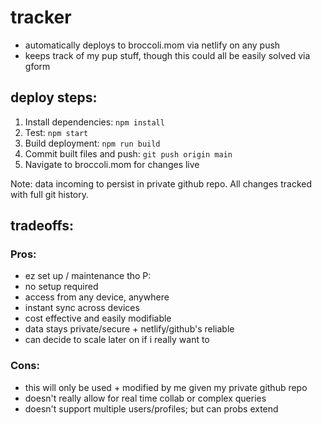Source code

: # tracker

- automatically deploys to broccoli.mom via netlify on any push
- keeps track of my pup stuff, though this could all be easily solved via gform

## deploy steps:
1. Install dependencies: `npm install`
2. Test: `npm start`
3. Build deployment: `npm run build`
4. Commit built files and push: `git push origin main`
5. Navigate to broccoli.mom for changes live

Note: data incoming to persist in private github repo. 
All changes tracked with full git history.

## tradeoffs:
### Pros:
* ez set up / maintenance tho P:
* no setup required
* access from any device, anywhere
* instant sync across devices
* cost effective and easily modifiable
* data stays private/secure + netlify/github's reliable
* can decide to scale later on if i really want to

### Cons:
* this will only be used + modified by me given my private github repo
* doesn't really allow for real time collab or complex queries
* doesn't support multiple users/profiles; but can probs extend
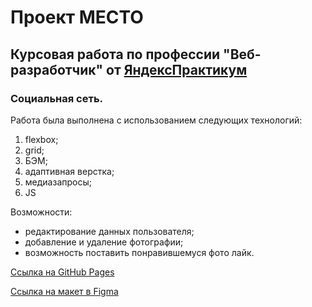 # **Проект МЕСТО**

## Курсовая работа по профессии "Веб-разработчик" от [ЯндексПрактикум](https://practicum.yandex.ru)

### Социальная сеть.

Работа была выполнена с использованием следующих технологий:

1.  flexbox;
1.  grid;
1.  БЭМ;
1.  адаптивная верстка;
1.  медиазапросы;
1.  JS

   Возможности:
   - редактирование данных пользователя;
   - добавление и удаление фотографии;
   - возможность поставить понравившемуся фото лайк.

[Ссылка на GitHub Pages](https://qweqweq.github.io/mesto/)

[Ссылка на макет в Figma](https://www.figma.com/file/bjyvbKKJN2naO0ucURl2Z0/JavaScript.-Sprint-5?node-id=0%3A1)
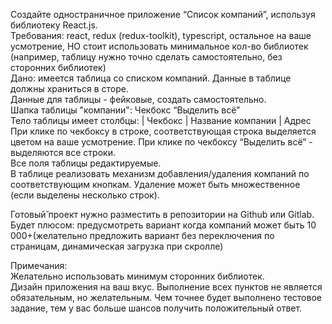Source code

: Создайте одностраничное приложение “Список компаний”, используя библиотеку React.js.  
Требования: react, redux (redux-toolkit), typescript, остальное на ваше усмотрение, НО стоит использовать минимальное кол-во библиотек (например, таблицу нужно точно сделать самостоятельно, без сторонних библиотек)  
Дано: имеется таблица со списком компаний. Данные в таблице должны храниться в сторе.  
Данные для таблицы - фейковые, создать самостоятельно.  
Шапка таблицы "компании": Чекбокс “Выделить всё”  
Тело таблицы имеет столбцы: | Чекбокс | Название компании | Адрес  
При клике по чекбоксу в строке, соответствующая строка выделяется цветом на ваше усмотрение. При клике по чекбоксу “Выделить всё” - выделяются все строки.  
Все поля таблицы редактируемые.  
В таблице реализовать механизм добавления/удаления компаний по соответствующим кнопкам. Удаление может быть множественное (если выделены несколько строк).  
 
Готовый̆ проект нужно разместить в репозитории на Github или Gitlab.  
Будет плюсом: предусмотреть вариант когда компаний может быть 10 000+(желательно предложить вариант без переключения по страницам, динамическая загрузка при скролле)  
 
Примечания:  
Желательно использовать минимум сторонних библиотек.  
Дизайн приложения на ваш вкус. Выполнение всех пунктов не является обязательным, но желательным. Чем точнее будет выполнено тестовое задание, тем у вас больше шансов получить положительный ответ.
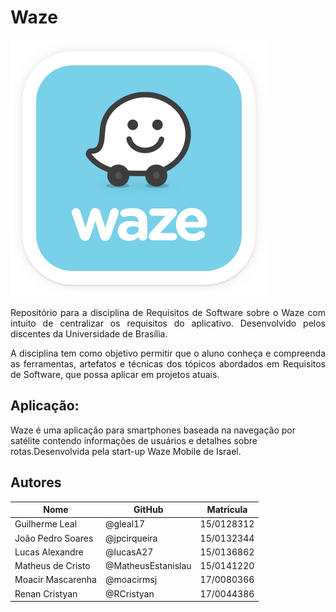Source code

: # Waze

![Waze](img/waze-logo.png)

<p align="justify">
Repositório para a disciplina de Requisitos de Software sobre o Waze com intuito de centralizar os requisitos do aplicativo. Desenvolvido pelos discentes da Universidade de Brasília.
</p>

<p align="justify">
A disciplina tem como objetivo permitir que o aluno conheça e compreenda as ferramentas, artefatos e técnicas dos tópicos abordados em Requisitos de Software, que possa aplicar em projetos atuais.

</p>

## Aplicação:


Waze é uma aplicação para smartphones baseada na navegação por satélite contendo informações de usuários e detalhes sobre rotas.Desenvolvida pela start-up Waze Mobile de Israel.



## Autores

| Nome | GitHub | Matricula | 
|------|--------|-----------| 
|Guilherme Leal| @gleal17 | 15/0128312 |
|João Pedro Soares| @jpcirqueira |15/0132344|
|Lucas Alexandre|@lucasA27 | 15/0136862|
|Matheus de Cristo|@MatheusEstanislau | 15/0141220|
|Moacir Mascarenha|@moacirmsj|17/0080366 |
|Renan Cristyan |@RCristyan| 17/0044386 |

• **Prompt**
Show each line of the material that includes the string "Requisitos" by copying it.

• **Exercise solution**
Repositório para a disciplina de Requisitos de Software sobre o Waze com intuito de centralizar os requisitos do aplicativo. Desenvolvido pelos discentes da Universidade de Brasília.
A disciplina tem como objetivo permitir que o aluno conheça e compreenda as ferramentas, artefatos e técnicas dos tópicos abordados em Requisitos de Software, que possa aplicar em projetos atuais.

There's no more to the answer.